(Beginning of Source information)

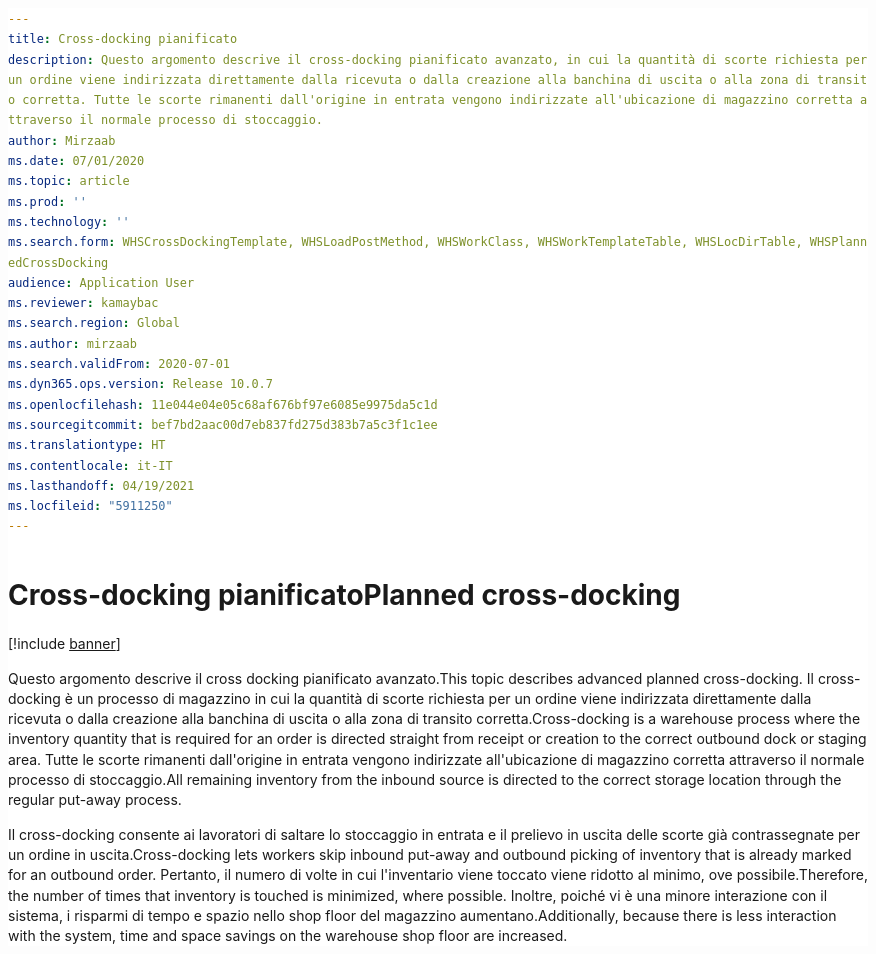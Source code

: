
 ```yaml
---
title: Cross-docking pianificato
description: Questo argomento descrive il cross-docking pianificato avanzato, in cui la quantità di scorte richiesta per un ordine viene indirizzata direttamente dalla ricevuta o dalla creazione alla banchina di uscita o alla zona di transito corretta. Tutte le scorte rimanenti dall'origine in entrata vengono indirizzate all'ubicazione di magazzino corretta attraverso il normale processo di stoccaggio.
author: Mirzaab
ms.date: 07/01/2020
ms.topic: article
ms.prod: ''
ms.technology: ''
ms.search.form: WHSCrossDockingTemplate, WHSLoadPostMethod, WHSWorkClass, WHSWorkTemplateTable, WHSLocDirTable, WHSPlannedCrossDocking
audience: Application User
ms.reviewer: kamaybac
ms.search.region: Global
ms.author: mirzaab
ms.search.validFrom: 2020-07-01
ms.dyn365.ops.version: Release 10.0.7
ms.openlocfilehash: 11e044e04e05c68af676bf97e6085e9975da5c1d
ms.sourcegitcommit: bef7bd2aac00d7eb837fd275d383b7a5c3f1c1ee
ms.translationtype: HT
ms.contentlocale: it-IT
ms.lasthandoff: 04/19/2021
ms.locfileid: "5911250"
---
```

# <a name="planned-cross-docking"></a><span data-ttu-id="6dc9c-104">Cross-docking pianificato</span><span class="sxs-lookup"><span data-stu-id="6dc9c-104">Planned cross-docking</span></span>

[!include [banner](../includes/banner.md)]

<span data-ttu-id="6dc9c-105">Questo argomento descrive il cross docking pianificato avanzato.</span><span class="sxs-lookup"><span data-stu-id="6dc9c-105">This topic describes advanced planned cross-docking.</span></span> <span data-ttu-id="6dc9c-106">Il cross-docking è un processo di magazzino in cui la quantità di scorte richiesta per un ordine viene indirizzata direttamente dalla ricevuta o dalla creazione alla banchina di uscita o alla zona di transito corretta.</span><span class="sxs-lookup"><span data-stu-id="6dc9c-106">Cross-docking is a warehouse process where the inventory quantity that is required for an order is directed straight from receipt or creation to the correct outbound dock or staging area.</span></span> <span data-ttu-id="6dc9c-107">Tutte le scorte rimanenti dall'origine in entrata vengono indirizzate all'ubicazione di magazzino corretta attraverso il normale processo di stoccaggio.</span><span class="sxs-lookup"><span data-stu-id="6dc9c-107">All remaining inventory from the inbound source is directed to the correct storage location through the regular put-away process.</span></span>

<span data-ttu-id="6dc9c-108">Il cross-docking consente ai lavoratori di saltare lo stoccaggio in entrata e il prelievo in uscita delle scorte già contrassegnate per un ordine in uscita.</span><span class="sxs-lookup"><span data-stu-id="6dc9c-108">Cross-docking lets workers skip inbound put-away and outbound picking of inventory that is already marked for an outbound order.</span></span> <span data-ttu-id="6dc9c-109">Pertanto, il numero di volte in cui l'inventario viene toccato viene ridotto al minimo, ove possibile.</span><span class="sxs-lookup"><span data-stu-id="6dc9c-109">Therefore, the number of times that inventory is touched is minimized, where possible.</span></span> <span data-ttu-id="6dc9c-110">Inoltre, poiché vi è una minore interazione con il sistema, i risparmi di tempo e spazio nello shop floor del magazzino aumentano.</span><span class="sxs-lookup"><span data-stu-id="6dc9c-110">Additionally, because there is less interaction with the system, time and space savings on the warehouse shop floor are increased.</span></span>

(End of Source information)

▸ **Exercise brief**: Report only how many lines in the listing contain the string "search".

▸ **Answer to this problem**: 3